Elle est l’auteure de l’ouvrage Le Christ au miroir de la photographie contemporaine (Alphil, 2016) et de The Figure of Christ in Contemporary Photography (Reaktion Books, 2020), et a coédité Le Christ réenvisagé (Infolio, 2016) et Jésus en représentations (Infolio, 2011). Elle a publié plusieurs articles dans des revues scientifiques ainsi que dans des catalogues d’exposition, notamment pour Andres Serrano et David LaChapelle.
Elle a assuré le commissariat ou participé au commissariat de plusieurs expositions (« Le livre de photographie et ses auteurs », à la Bibliothèque nationale suisse, 2015-2016 ; « L’art se livre », au Musée des beaux-arts du Locle, 2014-2015). Elle a travaillé plusieurs années en tant que commissaire d’exposition associée à la Foundation for the Exhibition of Photography (FEP).
Le mot de la commissaire
Techno-mondes : Comment penser demain ?
Lors d’une conférence donnée en 2018, Frieder Nake, parmi les pionniers de ce qu’on appelle l’art informatique, pose la question suivante : « Les machines de calculs aiment-elles dessiner ? Et si oui, pourquoi ? » (Nake, 2018). Frieder Nake, professeur en informatique, figure parmi les premiers à produire des dessins à l’aide d’un ordinateur et d’un traceur (plotter) au début des années 1960. Tout comme Michael Noll ou George Nees, à la même période, il expérimente la génération de dessins algorithmiques à partir d’instructions fournies à un ordinateur.
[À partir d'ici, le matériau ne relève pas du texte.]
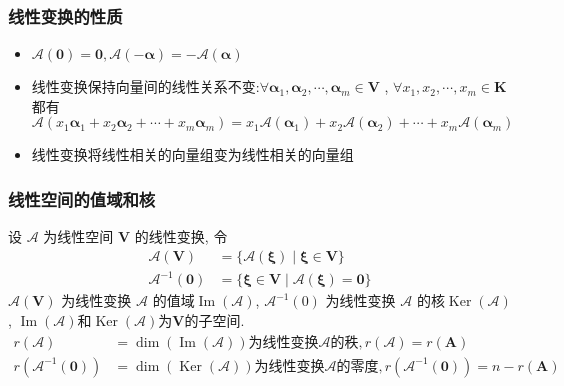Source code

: \documentclass{article}
\begin{document}
			\subsubsection{线性变换的性质}
				\begin{itemize}
					\item $\mathscr{A}(\mathbf{0})=\mathbf{0}, \mathscr{A}(-\boldsymbol \alpha)=-\mathscr{A}(\boldsymbol{\alpha})$
					\item 线性变换保持向量间的线性关系不变:$\forall\boldsymbol{\alpha}_{1}, \boldsymbol{\alpha}_{2}, \cdots, \boldsymbol{\alpha}_{m} \in \boldsymbol V$ , $\forall x_{1}, x_{2}, \cdots, x_{m} \in \mathbf K$ 都有
					$$
					\mathscr{A}\left(x_{1} \boldsymbol{\alpha}_{1}+x_{2} \boldsymbol{\alpha}_{2}+\cdots+x_{m} \boldsymbol{\alpha}_{m}\right)=x_{1} \mathscr{A}\left(\boldsymbol{\alpha}_{1}\right)+x_{2} \mathscr{A}\left(\boldsymbol{\alpha}_{2}\right)+\cdots+x_{m} \mathscr{A}\left(\boldsymbol{\alpha}_{m}\right)
					$$
					\item 线性变换将线性相关的向量组变为线性相关的向量组
				\end{itemize}
			\subsubsection{线性空间的值域和核}
				设 $\mathscr{A}$ 为线性空间 $\boldsymbol V$ 的线性变换, 令
				$$
				\begin{aligned}
					\mathscr{A}(\boldsymbol V) &=\{\mathscr{A}(\boldsymbol \xi) \mid \boldsymbol \xi \in \boldsymbol V\}\\
					\mathscr{A}^{-1}(\mathbf{0}) &=\{\boldsymbol{\xi} \in \boldsymbol V \mid \mathscr{A}(\boldsymbol{\xi})=\mathbf{0}\}
				\end{aligned}
				$$
				$\mathscr{A}(\boldsymbol V)$ 为线性变换 $\mathscr{A}$ 的值域$\operatorname{Im}(\mathscr{A})$, $\mathscr{A}^{-1}(0)$ 为线性变换 $\mathscr{A}$ 的核$\operatorname{Ker}(\mathscr{A})$, $\operatorname{Im}(\mathscr{A})$和$\operatorname{Ker}(\mathscr{A})$为$\boldsymbol V$的子空间.
				$$
				\begin{aligned}
					r(\mathscr{A}) &=\operatorname{dim}(\operatorname{Im}(\mathscr{A}))\text{为线性变换} \mathscr{A} \text{的秩}, r(\mathscr{A})=r(\boldsymbol{A}) \\
					r\left(\mathscr{A}^{-1}(\mathbf{0})\right) &=\operatorname{dim}(\operatorname{Ker}(\mathscr{A}))\text{为线性变换} \mathscr{A} \text{的零度}, r\left(\mathscr{A}^{-1}(\mathbf{0})\right)=n-r(\boldsymbol{A})
				\end{aligned}
				$$
\end{document}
Les conditions techniques des années 1960 ont largement évolué depuis. Les premiers essais graphiques se font sur des ordinateurs prêtés par des universités, des institutions météorologiques ou des industries, rares lieux à posséder de telles machines. À l’époque, l’ordinateur est conçu comme un instrument, un outil au service de l’humain, réservé aux spécialistes. Frieder Nake, le confirme : « vous n’auriez jamais pensé, ne serait-ce qu’une seconde, que la machine fasse quelque chose pour vous à l’exception d’actions insignifiantes. Vous faites tout. Vous êtes aux commandes de cette machine. » (Ma traduction, Nake, 2018).
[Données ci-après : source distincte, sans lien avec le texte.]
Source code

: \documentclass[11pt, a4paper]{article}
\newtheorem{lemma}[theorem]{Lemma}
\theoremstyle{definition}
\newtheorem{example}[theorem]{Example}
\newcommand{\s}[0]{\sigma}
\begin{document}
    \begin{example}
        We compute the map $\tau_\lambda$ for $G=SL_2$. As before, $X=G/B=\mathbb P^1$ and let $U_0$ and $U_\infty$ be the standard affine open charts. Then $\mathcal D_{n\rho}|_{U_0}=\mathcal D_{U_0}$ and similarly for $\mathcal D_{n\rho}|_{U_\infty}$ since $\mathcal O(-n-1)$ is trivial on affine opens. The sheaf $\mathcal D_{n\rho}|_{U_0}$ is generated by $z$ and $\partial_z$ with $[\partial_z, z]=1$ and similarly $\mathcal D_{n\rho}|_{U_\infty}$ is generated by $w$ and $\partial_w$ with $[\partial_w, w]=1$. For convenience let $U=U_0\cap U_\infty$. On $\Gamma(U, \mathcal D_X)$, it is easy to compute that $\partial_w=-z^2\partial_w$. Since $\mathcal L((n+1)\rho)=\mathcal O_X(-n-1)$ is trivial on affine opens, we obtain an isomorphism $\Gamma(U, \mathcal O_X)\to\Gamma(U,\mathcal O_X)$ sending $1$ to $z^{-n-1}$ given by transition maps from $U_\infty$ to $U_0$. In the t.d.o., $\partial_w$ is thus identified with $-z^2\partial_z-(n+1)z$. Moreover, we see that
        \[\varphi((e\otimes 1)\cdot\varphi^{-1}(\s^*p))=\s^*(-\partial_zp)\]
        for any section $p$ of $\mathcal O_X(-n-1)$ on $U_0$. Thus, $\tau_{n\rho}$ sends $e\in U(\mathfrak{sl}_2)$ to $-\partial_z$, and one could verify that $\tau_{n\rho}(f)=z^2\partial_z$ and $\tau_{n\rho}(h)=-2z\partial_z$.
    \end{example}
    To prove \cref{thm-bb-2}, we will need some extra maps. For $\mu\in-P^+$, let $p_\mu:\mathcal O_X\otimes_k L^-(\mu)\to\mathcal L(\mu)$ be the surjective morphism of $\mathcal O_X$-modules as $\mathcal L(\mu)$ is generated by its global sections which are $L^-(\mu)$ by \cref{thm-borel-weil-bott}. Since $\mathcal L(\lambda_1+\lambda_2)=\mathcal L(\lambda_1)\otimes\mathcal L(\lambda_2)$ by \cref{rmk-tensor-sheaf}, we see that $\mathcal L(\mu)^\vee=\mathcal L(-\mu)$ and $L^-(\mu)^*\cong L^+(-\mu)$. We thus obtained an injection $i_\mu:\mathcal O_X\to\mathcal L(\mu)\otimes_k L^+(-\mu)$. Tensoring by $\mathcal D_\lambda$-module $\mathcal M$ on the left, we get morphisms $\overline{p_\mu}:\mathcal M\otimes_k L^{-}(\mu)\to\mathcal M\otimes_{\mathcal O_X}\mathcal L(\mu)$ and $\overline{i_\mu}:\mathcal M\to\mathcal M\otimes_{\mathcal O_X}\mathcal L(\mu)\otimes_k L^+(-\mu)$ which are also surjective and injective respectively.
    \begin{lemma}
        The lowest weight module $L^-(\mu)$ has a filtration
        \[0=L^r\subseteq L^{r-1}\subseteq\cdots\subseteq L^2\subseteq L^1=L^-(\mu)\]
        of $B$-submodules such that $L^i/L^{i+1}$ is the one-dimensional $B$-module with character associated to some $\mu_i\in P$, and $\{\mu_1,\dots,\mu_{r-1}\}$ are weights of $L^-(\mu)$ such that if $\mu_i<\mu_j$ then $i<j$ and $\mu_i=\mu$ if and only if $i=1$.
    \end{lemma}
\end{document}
Qu’en est-il aujourd’hui à l’ère des smartphones et leur caméra élaborée, des jeux vidéo à l’hyperréalisme impressionnant, des deepfakes aux résultats confondants et des logiciels de génération d’images telles Stable Diffusion, Midjourney ou Dall-e, qui produisent des images à tel point sophistiqué qu’il devient impossible de distinguer qui de l’homme ou de la machine se trouve derrière ces images ? On se souvient du test imaginé par le mathématicien Alan Turing en 1950, devant mesurer la capacité de l’ordinateur à imiter un discours humain (Turing, 1950). Cette expérience, qui donnera lieu à la discipline de l’IA (l’intelligence artificielle), vise déjà à déterminer si l’ordinateur peut réussir à feindre l’humain à tel point qu’il n’est plus possible de différencier l’homme de la machine.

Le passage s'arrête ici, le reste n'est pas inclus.